TURNER: So he sketched out this Laffer curve on a paper cocktail napkin at the Hotel Washington. It was just across the street from the White House.
HORSLEY: The Ford Administration never embraced Laffer's philosophy, but Ronald Reagan did. Tax historian Bruce Bartlett says the namesake curve that Laffer sketched that day provided intellectual cover for Reagan's 1981 tax cut.
BRUCE BARTLETT: Basically, it was a way to have your cake and eat it, too.
HORSLEY: Bartlett, who later worked in the Reagan White House, says in those days, Republicans pushing tax cuts still had to pay lip service to fiscal responsibility.
BARTLETT: So if you wanted to have a tax cut, you either had to pay for it by raising other taxes, cutting spending, or come up with some gimmick, like the Laffer curve, to simply assert that it wouldn't lose revenues.
HORSLEY: Despite Laffer's assurances, the Reagan tax cuts did lose revenue. And while the economy eventually boomed, deficits soared. Reagan was ultimately forced to reverse about half the cuts. Today, most serious Republican economists dismiss the idea that tax cuts pay for themselves through faster economic growth. But sociologist Elizabeth Popp Berman of SUNY Albany says the Laffer curve has nonetheless stuck around.
ELIZABETH POPP BERMAN: Once you take those kinds of ideas and put them purely into the political sphere, they sort of take on a life of their own.
HORSLEY: In 2012, the state of Kansas paid Laffer $75,000 to help then-Governor Sam Brownback craft his own tax cut. Laffer told NPR's Planet Money cutting taxes would do great things for the Kansas economy.
(SOUNDBITE OF ARCHIVED BROADCAST)
ART LAFFER: More employment, more output, more production. There are more jobs created in Kansas. There'll be more payroll taxes.
HORSLEY: It didn't work out that way. Annie McKay, who was head of the Kansas Center for Economic Growth, says despite Laffer's promises, state revenues plunged by $600 million and job growth lagged.
ANNIE MCKAY: His voice was nowhere to be heard when we were undergoing nine consecutive rounds of budget cuts, credit downgrades. There wasn't any part of the state budget that wasn't being used to prop up this failed tax experiment.
HORSLEY: State lawmakers eventually reversed the tax cuts. Laffer insisted they just needed more time to work. He continues to champion tax cuts at the federal level. A month after President Trump's election, Laffer told MORNING EDITION, corporate taxes should be cut dramatically.
(SOUNDBITE OF ARCHIVED BROADCAST)
LAFFER: Dropping that tax rate to 15% would have a huge impact on the U.S. economy and would have very little impact, if any, on tax revenues from corporations, from businesses.

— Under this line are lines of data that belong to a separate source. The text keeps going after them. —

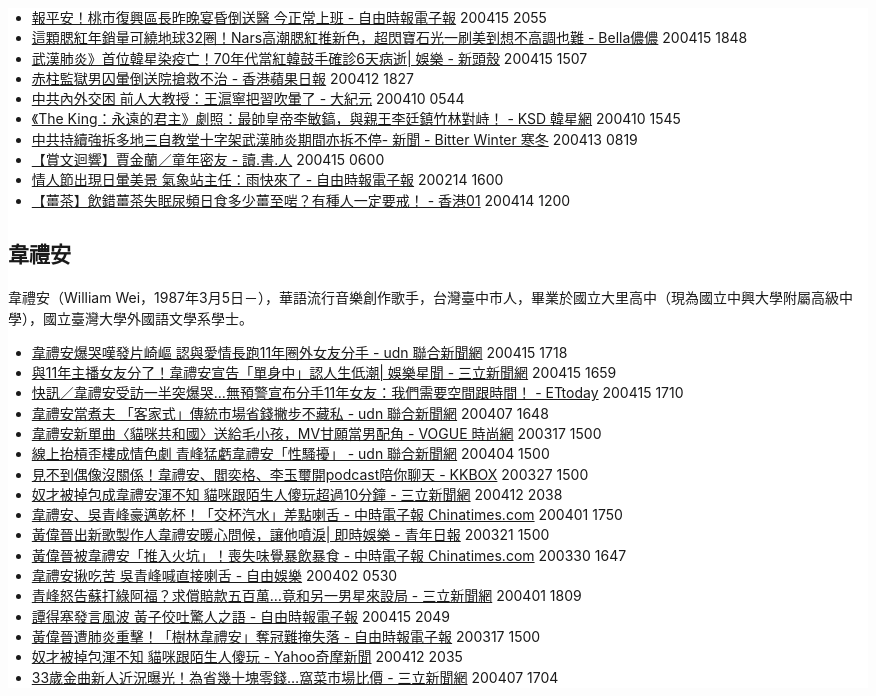 - [報平安！桃市復興區長昨晚宴昏倒送醫 今正常上班 - 自由時報電子報](https://m.ltn.com.tw/news/life/breakingnews/3135074 "報平安！桃市復興區長昨晚宴昏倒送醫 今正常上班 - 自由時報電子報") 200415 2055
- [這顆腮紅年銷量可繞地球32圈！Nars高潮腮紅推新色，超閃寶石光一刷美到想不高調也難 - Bella儂儂](https://www.bella.tw/articles/makeup/23654 "這顆腮紅年銷量可繞地球32圈！Nars高潮腮紅推新色，超閃寶石光一刷美到想不高調也難 - Bella儂儂") 200415 1848
- [武漢肺炎》首位韓星染疫亡！70年代當紅韓鼓手確診6天病逝| 娛樂 - 新頭殼](https://newtalk.tw/news/view/2020-04-15/391845 "武漢肺炎》首位韓星染疫亡！70年代當紅韓鼓手確診6天病逝| 娛樂 - 新頭殼") 200415 1507
- [赤柱監獄男囚暈倒送院搶救不治 - 香港蘋果日報](https://hk.appledaily.com/breaking/20200411/2RMCXQP5PPTQDJJNDHRYHK3EVE/ "赤柱監獄男囚暈倒送院搶救不治 - 香港蘋果日報") 200412 1827
- [中共內外交困 前人大教授：王滬寧把習吹暈了 - 大紀元](https://www.epochtimes.com/b5/20/4/9/n12017675.htm "中共內外交困 前人大教授：王滬寧把習吹暈了 - 大紀元") 200410 0544
- [《The King：永遠的君主》劇照：最帥皇帝李敏鎬，與親王李廷鎮竹林對峙！ - KSD 韓星網](https://www.koreastardaily.com/tc/news/125823 "《The King：永遠的君主》劇照：最帥皇帝李敏鎬，與親王李廷鎮竹林對峙！ - KSD 韓星網") 200410 1545
- [中共持續強拆多地三自教堂十字架武漢肺炎期間亦拆不停- 新聞 - Bitter Winter 寒冬](https://zh.bitterwinter.org/crosses-removed-from-numerous-state-run-protestant-churches/ "中共持續強拆多地三自教堂十字架武漢肺炎期間亦拆不停- 新聞 - Bitter Winter 寒冬") 200413 0819
- [【賞文迴響】賈金蘭／童年密友 - 讀.書.人](https://udn.com/news/story/12662/4491368 "【賞文迴響】賈金蘭／童年密友 - 讀.書.人") 200415 0600
- [情人節出現日暈美景 氣象站主任：雨快來了 - 自由時報電子報](https://news.ltn.com.tw/news/life/breakingnews/3068072 "情人節出現日暈美景 氣象站主任：雨快來了 - 自由時報電子報") 200214 1600
- [【薑茶】飲錯薑茶失眠尿頻日食多少薑至啱？有種人一定要戒！ - 香港01](https://www.hk01.com/%E5%81%A5%E5%BA%B7/429456/%E8%96%91%E8%8C%B6-%E9%A3%B2%E9%8C%AF%E8%96%91%E8%8C%B6%E5%A4%B1%E7%9C%A0%E5%B0%BF%E9%A0%BB-%E6%97%A5%E9%A3%9F%E5%A4%9A%E5%B0%91%E8%96%91%E8%87%B3%E5%95%B1-%E6%9C%89%E7%A8%AE%E4%BA%BA%E4%B8%80%E5%AE%9A%E8%A6%81%E6%88%92 "【薑茶】飲錯薑茶失眠尿頻日食多少薑至啱？有種人一定要戒！ - 香港01") 200414 1200

## 韋禮安

韋禮安（William Wei，1987年3月5日－），華語流行音樂創作歌手，台灣臺中市人，畢業於國立大里高中（現為國立中興大學附屬高級中學），國立臺灣大學外國語文學系學士。
- [韋禮安爆哭嘆發片崎嶇 認與愛情長跑11年圈外女友分手 - udn 聯合新聞網](https://stars.udn.com/star/story/10092/4494237 "韋禮安爆哭嘆發片崎嶇 認與愛情長跑11年圈外女友分手 - udn 聯合新聞網") 200415 1718
- [與11年主播女友分了！韋禮安宣告「單身中」認人生低潮| 娛樂星聞 - 三立新聞網](https://www.setn.com/E/News.aspx?NewsID=726117 "與11年主播女友分了！韋禮安宣告「單身中」認人生低潮| 娛樂星聞 - 三立新聞網") 200415 1659
- [快訊／韋禮安受訪一半突爆哭...無預警宣布分手11年女友：我們需要空間跟時間！ - ETtoday](https://www.ettoday.net/news/20200415/1692313.htm "快訊／韋禮安受訪一半突爆哭...無預警宣布分手11年女友：我們需要空間跟時間！ - ETtoday") 200415 1710
- [韋禮安當煮夫 「客家式」傳統市場省錢撇步不藏私 - udn 聯合新聞網](https://stars.udn.com/star/story/10090/4474382 "韋禮安當煮夫 「客家式」傳統市場省錢撇步不藏私 - udn 聯合新聞網") 200407 1648
- [韋禮安新單曲〈貓咪共和國〉送給毛小孩，MV甘願當男配角 - VOGUE 時尚網](https://www.vogue.com.tw/entertainment/article/williamwei-catrepublic "韋禮安新單曲〈貓咪共和國〉送給毛小孩，MV甘願當男配角 - VOGUE 時尚網") 200317 1500
- [線上抬槓歪樓成情色劇 青峰猛虧韋禮安「性騷擾」 - udn 聯合新聞網](https://stars.udn.com/star/story/10092/4467953 "線上抬槓歪樓成情色劇 青峰猛虧韋禮安「性騷擾」 - udn 聯合新聞網") 200404 1500
- [見不到偶像沒關係！韋禮安、閻奕格、李玉璽開podcast陪你聊天 - KKBOX](https://www.kkbox.com/tw/tc/column/showbiz-0-9209-1.html "見不到偶像沒關係！韋禮安、閻奕格、李玉璽開podcast陪你聊天 - KKBOX") 200327 1500
- [奴才被掉包成韋禮安渾不知 貓咪跟陌生人傻玩超過10分鐘 - 三立新聞網](https://www.setn.com/News.aspx?NewsID=724341 "奴才被掉包成韋禮安渾不知 貓咪跟陌生人傻玩超過10分鐘 - 三立新聞網") 200412 2038
- [韋禮安、吳青峰豪邁乾杯！「交杯汽水」差點喇舌 - 中時電子報 Chinatimes.com](https://www.chinatimes.com/realtimenews/20200401004824-260404 "韋禮安、吳青峰豪邁乾杯！「交杯汽水」差點喇舌 - 中時電子報 Chinatimes.com") 200401 1750
- [黃偉晉出新歌製作人韋禮安暖心問候，讓他噴淚| 即時娛樂 - 青年日報](https://www.ydn.com.tw/News/377293 "黃偉晉出新歌製作人韋禮安暖心問候，讓他噴淚| 即時娛樂 - 青年日報") 200321 1500
- [黃偉晉被韋禮安「推入火坑」！喪失味覺暴飲暴食 - 中時電子報 Chinatimes.com](https://www.chinatimes.com/realtimenews/20200330003684-260404 "黃偉晉被韋禮安「推入火坑」！喪失味覺暴飲暴食 - 中時電子報 Chinatimes.com") 200330 1647
- [韋禮安揪吃苦 吳青峰喊直接喇舌 - 自由娛樂](https://ent.ltn.com.tw/news/paper/1362918 "韋禮安揪吃苦 吳青峰喊直接喇舌 - 自由娛樂") 200402 0530
- [青峰怒告蘇打綠阿福？求償賠款五百萬…竟和另一男星來設局 - 三立新聞網](https://www.setn.com/News.aspx?NewsID=718202 "青峰怒告蘇打綠阿福？求償賠款五百萬…竟和另一男星來設局 - 三立新聞網") 200401 1809
- [譚得塞發言風波 黃子佼吐驚人之語 - 自由時報電子報](https://ent.ltn.com.tw/news/breakingnews/3135026 "譚得塞發言風波 黃子佼吐驚人之語 - 自由時報電子報") 200415 2049
- [黃偉晉遭肺炎重擊！「樹林韋禮安」奪冠難掩失落 - 自由時報電子報](https://ent.ltn.com.tw/news/breakingnews/3102902 "黃偉晉遭肺炎重擊！「樹林韋禮安」奪冠難掩失落 - 自由時報電子報") 200317 1500
- [奴才被掉包渾不知 貓咪跟陌生人傻玩 - Yahoo奇摩新聞](https://tw.news.yahoo.com/%E5%A5%B4%E6%89%8D%E8%A2%AB%E6%8E%89%E5%8C%85%E6%B8%BE%E4%B8%8D%E7%9F%A5-%E8%B2%93%E5%92%AA%E8%B7%9F%E9%99%8C%E7%94%9F%E4%BA%BA%E5%82%BB%E7%8E%A9-123520479.html "奴才被掉包渾不知 貓咪跟陌生人傻玩 - Yahoo奇摩新聞") 200412 2035
- [33歲金曲新人近況曝光！為省幾十塊零錢…窩菜市場比價 - 三立新聞網](https://www.setn.com/News.aspx?NewsID=721320 "33歲金曲新人近況曝光！為省幾十塊零錢…窩菜市場比價 - 三立新聞網") 200407 1704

HORSLEY: Congress did slash corporate taxes, although not as far as Laffer wanted. And despite a strong economy, corporate tax revenues dropped last year by 26%. No matter how many times Laffer's projections have proven wrong, White House economic adviser Larry Kudlow is unfazed.

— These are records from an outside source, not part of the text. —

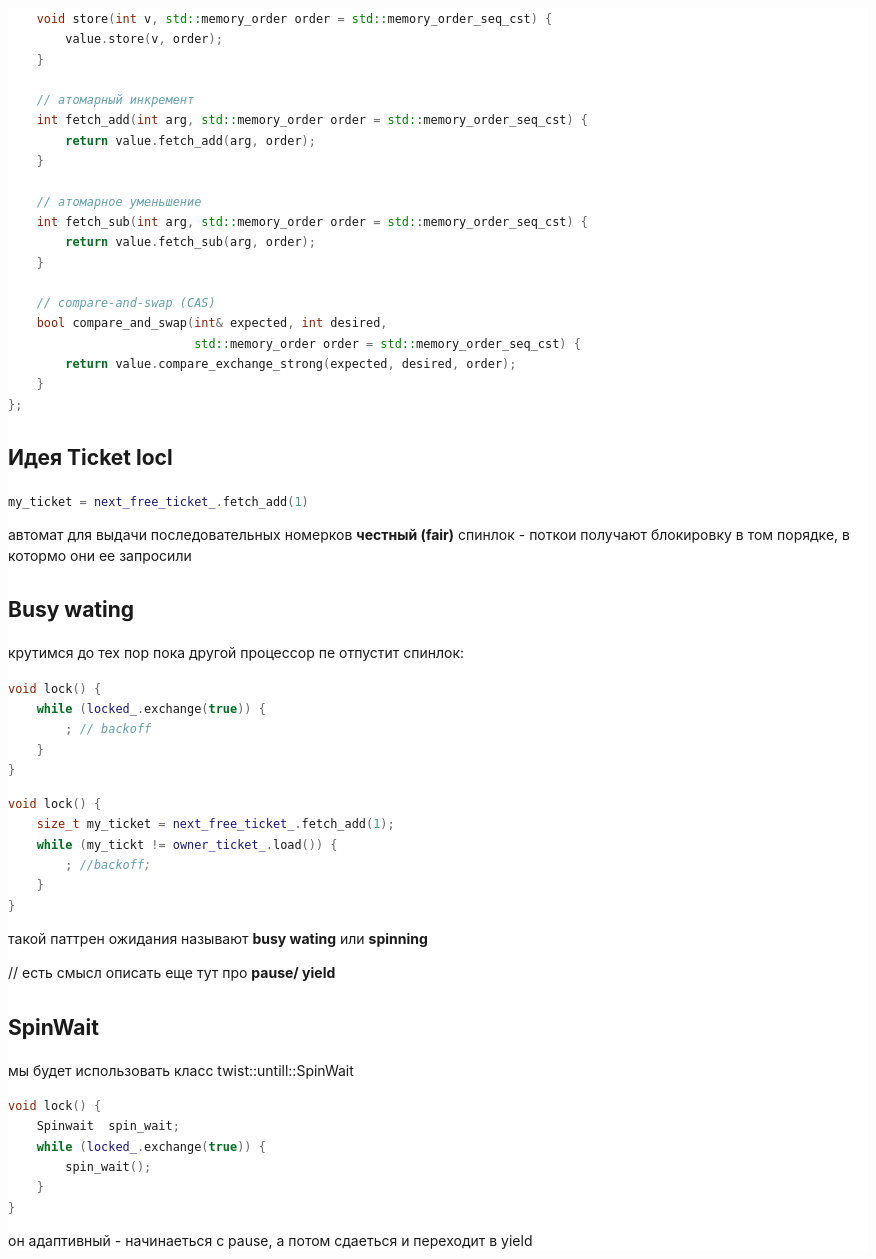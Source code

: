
 ```cpp
    void store(int v, std::memory_order order = std::memory_order_seq_cst) {
        value.store(v, order);
    }

    // атомарный инкремент
    int fetch_add(int arg, std::memory_order order = std::memory_order_seq_cst) {
        return value.fetch_add(arg, order);
    }

    // атомарное уменьшение
    int fetch_sub(int arg, std::memory_order order = std::memory_order_seq_cst) {
        return value.fetch_sub(arg, order);
    }

    // compare-and-swap (CAS)
    bool compare_and_swap(int& expected, int desired,
                          std::memory_order order = std::memory_order_seq_cst) {
        return value.compare_exchange_strong(expected, desired, order);
    }
};
```
## Идея Ticket locl

```cpp
my_ticket = next_free_ticket_.fetch_add(1) 
```
автомат для выдачи последовательных номерков
**честный (fair)** спинлок - поткои получают блокировку в том порядке, в котормо они ее запросили 

## Busy wating
крутимся до тех пор пока другой процессор пе отпустит спинлок:
```cpp
void lock() {
    while (locked_.exchange(true)) {
        ; // backoff
    }
}
```

```cpp
void lock() {
    size_t my_ticket = next_free_ticket_.fetch_add(1);
    while (my_tickt != owner_ticket_.load()) {
        ; //backoff;
    }
}
```
такой паттрен ожидания называют **busy wating** или **spinning**


// есть смысл описать еще тут про **pause/ yield**

## SpinWait
мы будет использовать класс twist::untill::SpinWait
```cpp
void lock() {
    Spinwait  spin_wait;
    while (locked_.exchange(true)) {
        spin_wait();
    }
}
```
он адаптивный - начинаеться с pause, а потом сдаеться и переходит в yield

LARRY KUDLOW: I know some people agree and some people may not agree with his views, but I'm a Laffer curve guy.
HORSLEY: A replica of the cocktail napkin where Laffer first sketched that curve is now on display at the Smithsonian's Museum of American history. But Grace-Marie Turner says that cloth museum piece is not the original.
TURNER: This wasn't a kind of establishment that would have had a cloth napkin. And I don't think anybody knows what happened to that napkin. It probably got picked up and carried off when the beer glasses were sent back to the bar.
HORSLEY: A fitting end for the Laffer curve as an economic forecasting tool. But when it comes to political marketing, the curve and its creator live on. Scott Horsley, NPR News, Washington.